**Material for this exercise**:

_ _ _

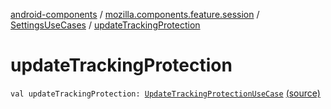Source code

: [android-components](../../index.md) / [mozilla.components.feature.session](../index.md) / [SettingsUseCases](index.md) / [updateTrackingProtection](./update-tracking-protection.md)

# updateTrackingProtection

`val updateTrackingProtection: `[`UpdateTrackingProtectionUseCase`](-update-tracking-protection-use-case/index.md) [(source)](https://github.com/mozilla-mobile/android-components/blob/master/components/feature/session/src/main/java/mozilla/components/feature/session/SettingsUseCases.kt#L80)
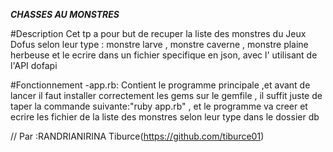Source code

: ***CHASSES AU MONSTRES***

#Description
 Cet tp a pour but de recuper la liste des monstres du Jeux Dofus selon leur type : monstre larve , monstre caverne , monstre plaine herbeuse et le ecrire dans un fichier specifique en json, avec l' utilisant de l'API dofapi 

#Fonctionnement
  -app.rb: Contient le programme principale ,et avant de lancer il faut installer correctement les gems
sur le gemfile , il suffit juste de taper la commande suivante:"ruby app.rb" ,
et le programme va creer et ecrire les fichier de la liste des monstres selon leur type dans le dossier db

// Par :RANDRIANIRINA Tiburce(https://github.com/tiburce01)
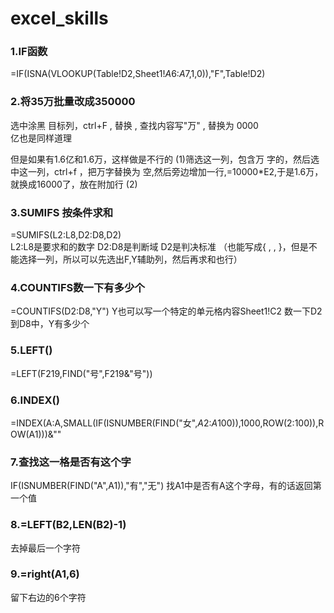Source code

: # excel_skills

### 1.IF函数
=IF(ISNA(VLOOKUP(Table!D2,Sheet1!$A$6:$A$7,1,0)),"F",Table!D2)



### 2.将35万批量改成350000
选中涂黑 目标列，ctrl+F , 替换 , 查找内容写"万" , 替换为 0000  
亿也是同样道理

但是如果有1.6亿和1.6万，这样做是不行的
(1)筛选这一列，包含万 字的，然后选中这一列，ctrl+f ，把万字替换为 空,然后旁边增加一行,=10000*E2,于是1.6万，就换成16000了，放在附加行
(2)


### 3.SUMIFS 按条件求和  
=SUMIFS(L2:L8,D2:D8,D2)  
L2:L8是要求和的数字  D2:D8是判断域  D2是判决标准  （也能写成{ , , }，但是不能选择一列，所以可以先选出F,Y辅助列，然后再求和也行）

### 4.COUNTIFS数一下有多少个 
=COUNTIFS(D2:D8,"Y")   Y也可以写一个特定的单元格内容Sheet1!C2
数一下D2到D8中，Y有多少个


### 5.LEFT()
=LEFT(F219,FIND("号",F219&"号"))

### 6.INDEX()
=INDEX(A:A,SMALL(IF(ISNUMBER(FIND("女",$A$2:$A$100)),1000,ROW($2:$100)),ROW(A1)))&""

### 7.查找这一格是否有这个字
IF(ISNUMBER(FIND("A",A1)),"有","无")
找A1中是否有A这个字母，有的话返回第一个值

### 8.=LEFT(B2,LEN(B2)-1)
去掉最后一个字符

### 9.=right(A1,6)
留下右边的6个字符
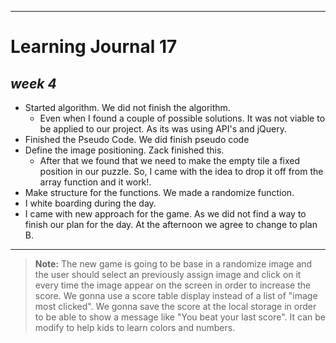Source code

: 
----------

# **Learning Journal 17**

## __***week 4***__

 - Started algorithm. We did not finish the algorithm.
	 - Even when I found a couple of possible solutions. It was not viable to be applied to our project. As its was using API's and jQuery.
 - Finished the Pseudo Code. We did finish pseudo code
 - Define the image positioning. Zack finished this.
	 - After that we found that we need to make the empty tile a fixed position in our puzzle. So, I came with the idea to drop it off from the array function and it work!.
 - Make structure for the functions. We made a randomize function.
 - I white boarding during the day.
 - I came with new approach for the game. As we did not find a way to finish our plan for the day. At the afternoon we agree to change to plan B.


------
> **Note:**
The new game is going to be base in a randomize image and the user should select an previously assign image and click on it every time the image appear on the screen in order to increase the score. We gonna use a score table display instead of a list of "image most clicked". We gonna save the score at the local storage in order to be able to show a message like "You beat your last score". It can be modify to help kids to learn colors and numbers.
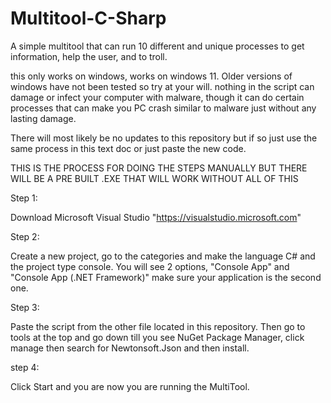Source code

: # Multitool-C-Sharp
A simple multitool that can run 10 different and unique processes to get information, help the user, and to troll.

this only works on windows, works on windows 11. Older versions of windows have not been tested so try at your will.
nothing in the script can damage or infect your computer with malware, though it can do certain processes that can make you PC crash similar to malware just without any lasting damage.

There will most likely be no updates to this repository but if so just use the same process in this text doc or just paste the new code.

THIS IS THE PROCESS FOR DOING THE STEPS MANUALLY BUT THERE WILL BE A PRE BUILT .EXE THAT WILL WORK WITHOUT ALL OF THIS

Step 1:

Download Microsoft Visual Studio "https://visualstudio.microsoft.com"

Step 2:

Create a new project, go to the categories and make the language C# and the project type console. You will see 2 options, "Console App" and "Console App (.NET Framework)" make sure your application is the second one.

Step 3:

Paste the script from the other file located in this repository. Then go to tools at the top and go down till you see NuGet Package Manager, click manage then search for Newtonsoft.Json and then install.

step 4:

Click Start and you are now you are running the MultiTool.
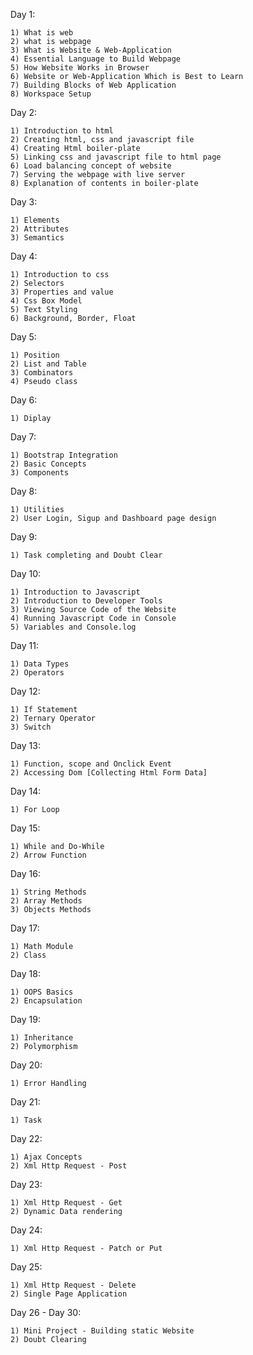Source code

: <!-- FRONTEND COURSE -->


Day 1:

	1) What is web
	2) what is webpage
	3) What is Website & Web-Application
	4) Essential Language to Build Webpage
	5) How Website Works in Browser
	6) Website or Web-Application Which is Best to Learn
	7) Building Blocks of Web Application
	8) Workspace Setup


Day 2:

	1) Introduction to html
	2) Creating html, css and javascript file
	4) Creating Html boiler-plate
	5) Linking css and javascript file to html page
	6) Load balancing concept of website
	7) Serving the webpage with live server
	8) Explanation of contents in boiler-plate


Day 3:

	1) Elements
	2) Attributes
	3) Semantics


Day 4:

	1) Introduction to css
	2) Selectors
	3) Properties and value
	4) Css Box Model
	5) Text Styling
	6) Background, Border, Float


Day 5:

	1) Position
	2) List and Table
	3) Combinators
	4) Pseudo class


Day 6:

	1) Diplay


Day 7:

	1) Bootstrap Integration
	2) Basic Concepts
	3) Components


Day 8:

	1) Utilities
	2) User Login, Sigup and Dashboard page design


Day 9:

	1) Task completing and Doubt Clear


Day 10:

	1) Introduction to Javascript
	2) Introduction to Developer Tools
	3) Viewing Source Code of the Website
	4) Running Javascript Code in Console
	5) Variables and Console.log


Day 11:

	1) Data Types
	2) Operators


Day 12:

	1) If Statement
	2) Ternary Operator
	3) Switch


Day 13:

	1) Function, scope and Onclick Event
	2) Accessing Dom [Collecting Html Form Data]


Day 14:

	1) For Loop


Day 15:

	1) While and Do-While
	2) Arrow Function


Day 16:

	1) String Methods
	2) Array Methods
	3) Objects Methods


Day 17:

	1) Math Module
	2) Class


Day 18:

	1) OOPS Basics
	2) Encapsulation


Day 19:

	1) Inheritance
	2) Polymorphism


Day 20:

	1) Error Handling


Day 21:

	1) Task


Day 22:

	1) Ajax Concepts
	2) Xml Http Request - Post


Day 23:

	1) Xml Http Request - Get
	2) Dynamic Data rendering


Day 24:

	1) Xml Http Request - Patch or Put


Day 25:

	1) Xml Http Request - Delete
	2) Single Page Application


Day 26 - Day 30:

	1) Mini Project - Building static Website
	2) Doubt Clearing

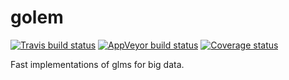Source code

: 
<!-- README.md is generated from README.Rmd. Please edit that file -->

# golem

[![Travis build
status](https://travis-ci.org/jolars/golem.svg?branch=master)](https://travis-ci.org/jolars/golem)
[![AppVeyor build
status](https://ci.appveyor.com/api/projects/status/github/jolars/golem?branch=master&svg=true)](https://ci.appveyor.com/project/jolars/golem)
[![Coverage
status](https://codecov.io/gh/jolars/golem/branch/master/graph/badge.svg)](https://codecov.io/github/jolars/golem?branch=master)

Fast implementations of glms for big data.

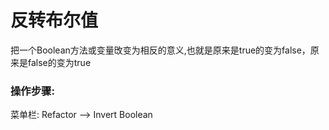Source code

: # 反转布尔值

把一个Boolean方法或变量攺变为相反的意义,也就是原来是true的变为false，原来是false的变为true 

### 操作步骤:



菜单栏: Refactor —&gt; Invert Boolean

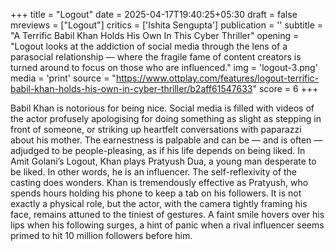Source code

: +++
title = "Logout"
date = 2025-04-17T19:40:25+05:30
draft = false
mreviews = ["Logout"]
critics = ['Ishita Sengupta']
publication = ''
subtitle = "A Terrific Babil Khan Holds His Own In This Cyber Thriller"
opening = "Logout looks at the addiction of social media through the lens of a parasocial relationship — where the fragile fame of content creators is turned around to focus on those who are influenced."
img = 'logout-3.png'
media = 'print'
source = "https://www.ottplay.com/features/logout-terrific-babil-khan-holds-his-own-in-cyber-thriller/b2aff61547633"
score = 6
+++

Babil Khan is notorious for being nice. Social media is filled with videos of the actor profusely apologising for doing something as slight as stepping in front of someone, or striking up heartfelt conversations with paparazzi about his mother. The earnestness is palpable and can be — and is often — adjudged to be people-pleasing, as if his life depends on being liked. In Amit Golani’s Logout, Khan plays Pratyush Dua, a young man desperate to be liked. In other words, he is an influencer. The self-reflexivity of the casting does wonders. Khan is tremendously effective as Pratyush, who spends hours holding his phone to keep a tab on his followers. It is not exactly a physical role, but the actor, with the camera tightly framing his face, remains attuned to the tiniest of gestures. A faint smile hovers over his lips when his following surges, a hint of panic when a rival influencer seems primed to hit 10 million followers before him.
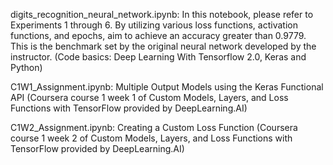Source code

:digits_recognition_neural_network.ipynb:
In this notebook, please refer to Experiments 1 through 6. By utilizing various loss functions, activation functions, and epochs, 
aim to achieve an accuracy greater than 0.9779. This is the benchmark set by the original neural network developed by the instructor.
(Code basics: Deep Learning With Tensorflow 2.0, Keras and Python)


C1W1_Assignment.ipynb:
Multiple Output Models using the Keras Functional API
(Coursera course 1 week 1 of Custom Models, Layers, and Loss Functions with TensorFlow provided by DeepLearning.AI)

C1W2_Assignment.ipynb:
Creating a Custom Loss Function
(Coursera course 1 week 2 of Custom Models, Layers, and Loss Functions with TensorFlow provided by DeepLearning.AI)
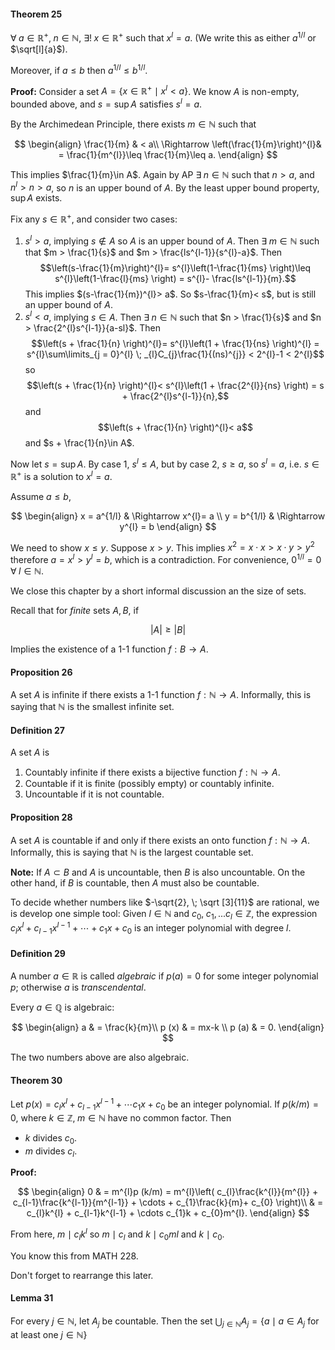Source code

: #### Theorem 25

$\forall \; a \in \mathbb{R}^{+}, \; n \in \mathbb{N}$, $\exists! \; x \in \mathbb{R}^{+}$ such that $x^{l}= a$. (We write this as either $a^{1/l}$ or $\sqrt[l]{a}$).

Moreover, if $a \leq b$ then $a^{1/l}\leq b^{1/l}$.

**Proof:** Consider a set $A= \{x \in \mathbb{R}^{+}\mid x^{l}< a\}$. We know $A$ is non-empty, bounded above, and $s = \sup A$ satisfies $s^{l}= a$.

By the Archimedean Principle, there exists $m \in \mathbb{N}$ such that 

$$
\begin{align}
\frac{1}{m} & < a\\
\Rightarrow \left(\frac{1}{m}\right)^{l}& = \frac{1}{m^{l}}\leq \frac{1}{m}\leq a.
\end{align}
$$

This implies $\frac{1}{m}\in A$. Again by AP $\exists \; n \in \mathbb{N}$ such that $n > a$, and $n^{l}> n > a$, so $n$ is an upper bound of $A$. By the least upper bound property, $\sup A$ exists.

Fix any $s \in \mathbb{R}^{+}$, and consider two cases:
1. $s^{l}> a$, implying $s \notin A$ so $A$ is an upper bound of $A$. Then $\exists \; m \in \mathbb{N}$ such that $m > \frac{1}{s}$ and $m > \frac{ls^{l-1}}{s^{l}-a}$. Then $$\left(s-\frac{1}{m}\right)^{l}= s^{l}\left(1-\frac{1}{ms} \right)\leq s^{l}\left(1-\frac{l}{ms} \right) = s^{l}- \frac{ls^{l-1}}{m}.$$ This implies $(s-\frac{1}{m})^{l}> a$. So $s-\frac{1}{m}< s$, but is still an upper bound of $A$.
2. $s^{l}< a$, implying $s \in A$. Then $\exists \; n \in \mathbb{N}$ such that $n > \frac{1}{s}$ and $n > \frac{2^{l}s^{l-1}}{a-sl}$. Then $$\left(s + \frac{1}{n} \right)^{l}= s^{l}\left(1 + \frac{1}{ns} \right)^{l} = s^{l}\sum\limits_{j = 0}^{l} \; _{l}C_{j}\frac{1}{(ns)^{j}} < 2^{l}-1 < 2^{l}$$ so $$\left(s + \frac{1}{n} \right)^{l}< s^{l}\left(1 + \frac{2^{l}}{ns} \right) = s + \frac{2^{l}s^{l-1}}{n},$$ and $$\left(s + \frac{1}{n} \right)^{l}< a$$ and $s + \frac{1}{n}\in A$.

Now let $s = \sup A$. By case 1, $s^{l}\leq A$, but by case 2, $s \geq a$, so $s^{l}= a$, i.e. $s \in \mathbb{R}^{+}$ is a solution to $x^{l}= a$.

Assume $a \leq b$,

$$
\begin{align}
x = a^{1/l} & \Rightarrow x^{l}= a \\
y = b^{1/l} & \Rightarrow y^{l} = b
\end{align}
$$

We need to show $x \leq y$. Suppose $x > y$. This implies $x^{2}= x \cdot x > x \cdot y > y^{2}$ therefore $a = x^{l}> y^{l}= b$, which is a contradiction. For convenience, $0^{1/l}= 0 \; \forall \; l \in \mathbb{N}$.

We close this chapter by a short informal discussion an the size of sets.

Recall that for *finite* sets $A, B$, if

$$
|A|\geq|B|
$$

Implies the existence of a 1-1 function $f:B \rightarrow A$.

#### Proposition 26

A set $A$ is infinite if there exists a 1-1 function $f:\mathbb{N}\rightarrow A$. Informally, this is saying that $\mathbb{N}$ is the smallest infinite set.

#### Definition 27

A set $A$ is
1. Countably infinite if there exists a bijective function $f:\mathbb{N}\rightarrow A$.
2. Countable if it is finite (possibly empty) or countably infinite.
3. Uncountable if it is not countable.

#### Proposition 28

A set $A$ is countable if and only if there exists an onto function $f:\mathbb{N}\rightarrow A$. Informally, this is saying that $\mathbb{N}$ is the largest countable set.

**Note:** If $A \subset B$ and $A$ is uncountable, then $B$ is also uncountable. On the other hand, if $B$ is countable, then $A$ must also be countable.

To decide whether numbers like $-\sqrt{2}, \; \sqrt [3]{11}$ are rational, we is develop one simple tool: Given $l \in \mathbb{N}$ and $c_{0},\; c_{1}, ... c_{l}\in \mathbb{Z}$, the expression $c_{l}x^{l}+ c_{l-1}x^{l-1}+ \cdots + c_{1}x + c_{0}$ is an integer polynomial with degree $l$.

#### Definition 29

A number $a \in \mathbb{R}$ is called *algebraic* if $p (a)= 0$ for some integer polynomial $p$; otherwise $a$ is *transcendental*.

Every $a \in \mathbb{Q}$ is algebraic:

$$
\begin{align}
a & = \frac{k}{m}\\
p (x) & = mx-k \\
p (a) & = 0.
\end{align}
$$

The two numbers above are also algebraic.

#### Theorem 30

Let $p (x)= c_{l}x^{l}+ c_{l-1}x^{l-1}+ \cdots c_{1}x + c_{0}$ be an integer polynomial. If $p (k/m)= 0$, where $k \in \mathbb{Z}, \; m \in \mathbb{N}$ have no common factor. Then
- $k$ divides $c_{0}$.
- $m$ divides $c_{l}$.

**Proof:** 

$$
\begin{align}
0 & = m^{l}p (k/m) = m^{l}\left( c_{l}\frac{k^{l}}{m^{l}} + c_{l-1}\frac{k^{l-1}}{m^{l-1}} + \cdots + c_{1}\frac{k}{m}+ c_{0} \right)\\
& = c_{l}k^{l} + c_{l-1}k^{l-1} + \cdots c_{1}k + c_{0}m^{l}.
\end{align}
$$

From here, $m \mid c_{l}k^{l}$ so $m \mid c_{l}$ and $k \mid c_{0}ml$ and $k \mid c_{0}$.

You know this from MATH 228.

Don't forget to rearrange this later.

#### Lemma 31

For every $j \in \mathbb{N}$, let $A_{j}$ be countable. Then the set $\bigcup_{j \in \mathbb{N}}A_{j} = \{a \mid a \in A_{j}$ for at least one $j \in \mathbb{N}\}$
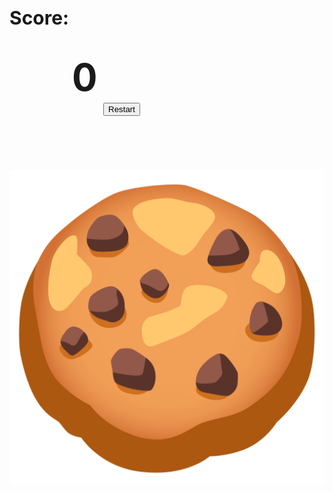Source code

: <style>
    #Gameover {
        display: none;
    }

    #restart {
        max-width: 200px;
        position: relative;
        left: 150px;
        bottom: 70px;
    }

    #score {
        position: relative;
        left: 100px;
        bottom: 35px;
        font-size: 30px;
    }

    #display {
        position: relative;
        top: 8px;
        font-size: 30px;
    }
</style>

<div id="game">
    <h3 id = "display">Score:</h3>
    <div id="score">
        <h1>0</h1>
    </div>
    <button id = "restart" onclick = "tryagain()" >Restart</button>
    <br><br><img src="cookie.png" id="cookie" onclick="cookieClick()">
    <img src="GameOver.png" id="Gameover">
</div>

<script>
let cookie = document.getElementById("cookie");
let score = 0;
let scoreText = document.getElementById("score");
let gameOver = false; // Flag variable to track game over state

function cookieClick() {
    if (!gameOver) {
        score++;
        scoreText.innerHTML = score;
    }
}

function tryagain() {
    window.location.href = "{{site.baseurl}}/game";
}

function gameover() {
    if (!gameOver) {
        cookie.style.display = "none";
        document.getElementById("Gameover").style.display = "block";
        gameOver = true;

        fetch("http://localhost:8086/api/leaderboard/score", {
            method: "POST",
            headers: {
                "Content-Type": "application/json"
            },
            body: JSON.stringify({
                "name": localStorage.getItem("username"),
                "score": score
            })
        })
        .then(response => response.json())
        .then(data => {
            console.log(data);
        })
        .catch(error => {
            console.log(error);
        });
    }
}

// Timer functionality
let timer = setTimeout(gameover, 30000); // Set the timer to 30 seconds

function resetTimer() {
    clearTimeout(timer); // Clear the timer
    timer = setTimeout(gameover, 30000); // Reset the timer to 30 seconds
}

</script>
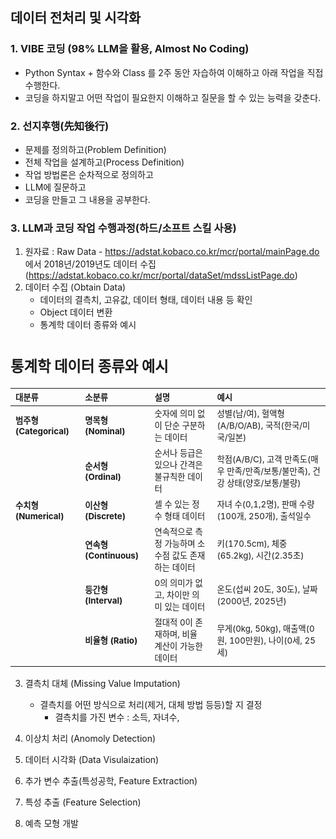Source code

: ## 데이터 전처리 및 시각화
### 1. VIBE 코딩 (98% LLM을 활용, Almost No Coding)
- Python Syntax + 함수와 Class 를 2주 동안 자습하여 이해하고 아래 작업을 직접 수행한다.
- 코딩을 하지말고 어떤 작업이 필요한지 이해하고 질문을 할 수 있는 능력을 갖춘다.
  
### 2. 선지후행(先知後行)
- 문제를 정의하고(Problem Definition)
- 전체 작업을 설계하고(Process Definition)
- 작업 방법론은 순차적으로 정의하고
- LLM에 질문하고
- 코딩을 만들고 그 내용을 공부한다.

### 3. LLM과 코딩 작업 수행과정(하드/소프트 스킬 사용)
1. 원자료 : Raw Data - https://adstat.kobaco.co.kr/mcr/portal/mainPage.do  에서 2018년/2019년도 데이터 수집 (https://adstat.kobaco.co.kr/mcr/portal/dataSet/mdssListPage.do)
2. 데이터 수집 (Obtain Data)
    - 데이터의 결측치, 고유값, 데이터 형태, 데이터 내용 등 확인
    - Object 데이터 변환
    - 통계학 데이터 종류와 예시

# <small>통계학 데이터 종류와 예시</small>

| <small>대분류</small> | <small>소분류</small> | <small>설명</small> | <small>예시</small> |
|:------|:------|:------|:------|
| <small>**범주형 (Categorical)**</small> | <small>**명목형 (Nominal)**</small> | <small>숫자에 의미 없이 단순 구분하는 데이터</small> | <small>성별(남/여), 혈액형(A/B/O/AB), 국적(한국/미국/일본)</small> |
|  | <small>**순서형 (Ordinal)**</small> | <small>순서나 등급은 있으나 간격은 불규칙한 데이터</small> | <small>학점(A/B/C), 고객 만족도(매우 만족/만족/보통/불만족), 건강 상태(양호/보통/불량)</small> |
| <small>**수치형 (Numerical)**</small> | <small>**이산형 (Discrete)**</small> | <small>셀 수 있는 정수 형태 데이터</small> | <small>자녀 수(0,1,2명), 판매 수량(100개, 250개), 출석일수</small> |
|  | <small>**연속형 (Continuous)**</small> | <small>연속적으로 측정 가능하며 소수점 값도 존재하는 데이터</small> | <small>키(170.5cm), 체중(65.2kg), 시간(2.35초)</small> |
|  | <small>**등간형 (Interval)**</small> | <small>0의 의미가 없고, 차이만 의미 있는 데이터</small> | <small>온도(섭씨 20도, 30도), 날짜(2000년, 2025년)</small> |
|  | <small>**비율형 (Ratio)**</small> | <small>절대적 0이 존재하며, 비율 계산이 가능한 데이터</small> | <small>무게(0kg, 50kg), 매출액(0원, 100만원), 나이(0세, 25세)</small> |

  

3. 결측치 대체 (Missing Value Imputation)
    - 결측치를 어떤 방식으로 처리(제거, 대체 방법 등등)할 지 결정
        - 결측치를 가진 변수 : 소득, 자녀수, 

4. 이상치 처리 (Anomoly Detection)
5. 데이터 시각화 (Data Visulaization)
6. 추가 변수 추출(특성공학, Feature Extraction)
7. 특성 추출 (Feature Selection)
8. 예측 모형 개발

_ _ _

Transcribe, word for word, the lines of the listing above from the one that contains "There will most" through the one that contains "6) Website or", keeping both ends and dropping the pictures.

**Output**:
There will most likely be no updates to this repository but if so just use the same process in this text doc or just paste the new code.

THIS IS THE PROCESS FOR DOING THE STEPS MANUALLY BUT THERE WILL BE A PRE BUILT .EXE THAT WILL WORK WITHOUT ALL OF THIS

Step 1:

Download Microsoft Visual Studio "https://visualstudio.microsoft.com"

Step 2:

Create a new project, go to the categories and make the language C# and the project type console. You will see 2 options, "Console App" and "Console App (.NET Framework)" make sure your application is the second one.

Step 3:

Paste the script from the other file located in this repository. Then go to tools at the top and go down till you see NuGet Package Manager, click manage then search for Newtonsoft.Json and then install.

step 4:

Click Start and you are now you are running the MultiTool.
Source code

: <!-- FRONTEND COURSE -->


Day 1:

	1) What is web
	2) what is webpage
	3) What is Website & Web-Application
	4) Essential Language to Build Webpage
	5) How Website Works in Browser
	6) Website or Web-Application Which is Best to Learn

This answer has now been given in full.